Este es uno de los tres artículos que publicaremos sobre los premiados con el Nobel de Economía de 2021.
Autora: Pilar Alcalde, Profesor Asistente de la Facultad de Ciencias Económicas y Empresariales de la Universidad de los Andes.
Aunque desde afuera no se note, los economistas a veces discrepamos en temas de ciencia; estas diferencias permiten revisar con ojo crítico qué es lo que sabemos e impulsan hacia adelante nuestra forma de entender el mundo. El Nobel de este año reconoce, de manera muy merecida, el gran aporte de los premiados a la profesión, pero este aporte no ha estado libre de críticas; por esto, este análisis del premio lo hago desde la vereda del frente.
Recientemente, el Nobel de Economía ha reconocido los avances sustanciales de las últimas décadas en el área de métodos empíricos, esto es, la manera en que analizamos los datos y extraemos conclusiones válidas a partir de éstos. Así, en 2019 los ganadores fueron Abhijit Banerjee, Esther Duflo y Michael Kremer, por su aplicación de los experimentos aleatorios a problemas sociales, particularmente al alivio de la extrema pobreza. Y este año, el Nobel recayó en David Card, por su aporte a estudio empírico del mercado laboral, junto con Joshua Angrist y Guido Imbens, por sus contribuciones al método de análisis de las relaciones causales de distintos fenómenos. Muchos también consideran el premio como un homenaje póstumo a Alan Krueger, cercano colaborador de Card, quien murió en 2019 a los 58 años.
Estos aportes, impulsados por los científicos premiados y luego continuados y profundizados por numerosos académicos en todo el mundo, han llevado a lo que algunos llaman una “revolución de credibilidad”. Esta credibilidad se refiere a lo que aparece arriba como “el análisis de las relaciones causales de distintos fenómenos”. En castellano, se busca es entender la relación de causa y efecto que ocurre, en los datos, entre dos fenómenos, y hasta qué punto podemos “creerle” a ese resultado y considerarlo veraz.
Algunos de sus artículos más antiguos en esta línea estudian, por ejemplo, el efecto de un alza del salario mínimo en el empleo, usando datos de restaurantes de comida rápida en New Jersey, o el efecto de la migración en el empleo y salarios de los trabajadores locales, estudiando el impacto del Éxodo de Mariel de los 80s en el mercado laboral de Miami.
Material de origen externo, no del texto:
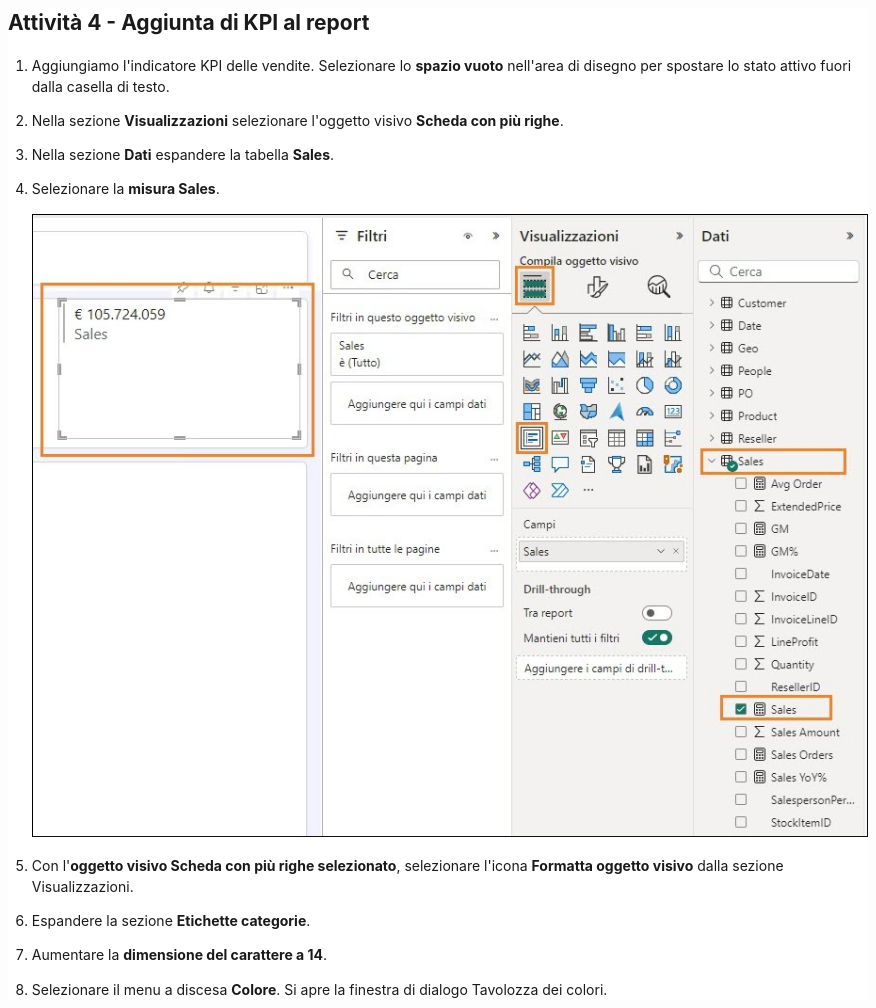 ## Attività 4 - Aggiunta di KPI al report

1.	Aggiungiamo l'indicatore KPI delle vendite. Selezionare lo **spazio vuoto** nell'area di disegno per spostare lo stato attivo fuori dalla casella di testo.

2.	Nella sezione **Visualizzazioni** selezionare l'oggetto visivo **Scheda con più righe**.

3.	Nella sezione **Dati** espandere la tabella **Sales**.

4.	Selezionare la **misura Sales**.

    ![](../media/lab-07/image045.jpg)

5.	Con l'**oggetto visivo Scheda con più righe selezionato**, selezionare l'icona **Formatta oggetto visivo** dalla sezione Visualizzazioni.

6.	Espandere la sezione **Etichette categorie**.

7.	Aumentare la **dimensione del carattere a 14**.

8.	Selezionare il menu a discesa **Colore**. Si apre la finestra di dialogo Tavolozza dei colori.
Estos estudios fueron ampliamente citados, criticados y replicados, especialmente por investigadores que no estaban convencidos de que se cumplieran las condiciones para “creerle” al resultado. Como se dice comúnmente, el diablo está en los detalles. Pero estas discrepancias entre investigadores, estas idas y venidas, lograron fortalecer el método: nos ayudaron a entender qué condiciones deben cumplir los datos para poder estimar una verdadera relación de causa y efecto, cuál es la forma correcta de usar la estadística en estos casos, qué elementos es necesario revisar una vez que los resultados están en mano. Y, sobre todo, ser muy precisos en qué podemos concluir de los datos, y qué no. Por eso es que se habla de una “revolución de credibilidad”. Y personalmente, desde la vereda del frente, creo que éste ha sido el relevante aporte de los premiados.
Me encantaría que el Nobel siguiera reconociendo a los demás métodos estadísticos que han revolucionado la ciencia económica en las últimas décadas. Mis candidatos serían Ariel Pakes y Kenneth Wolpin, que junto a diversos coautores han desarrollado la estimación de elementos propios de la teoría económica, directamente a partir de los datos, uno en el área de la organización industrial y el otro en economía laboral. Aunque también me entusiasma que ganara Susan Athey, que ha liderado el uso de “big data” y otros métodos similares en economía, y que está casada con el recién ganador Imbens; se convertirían así en algo similar a nuestra versión de Pierre y Marie Currie.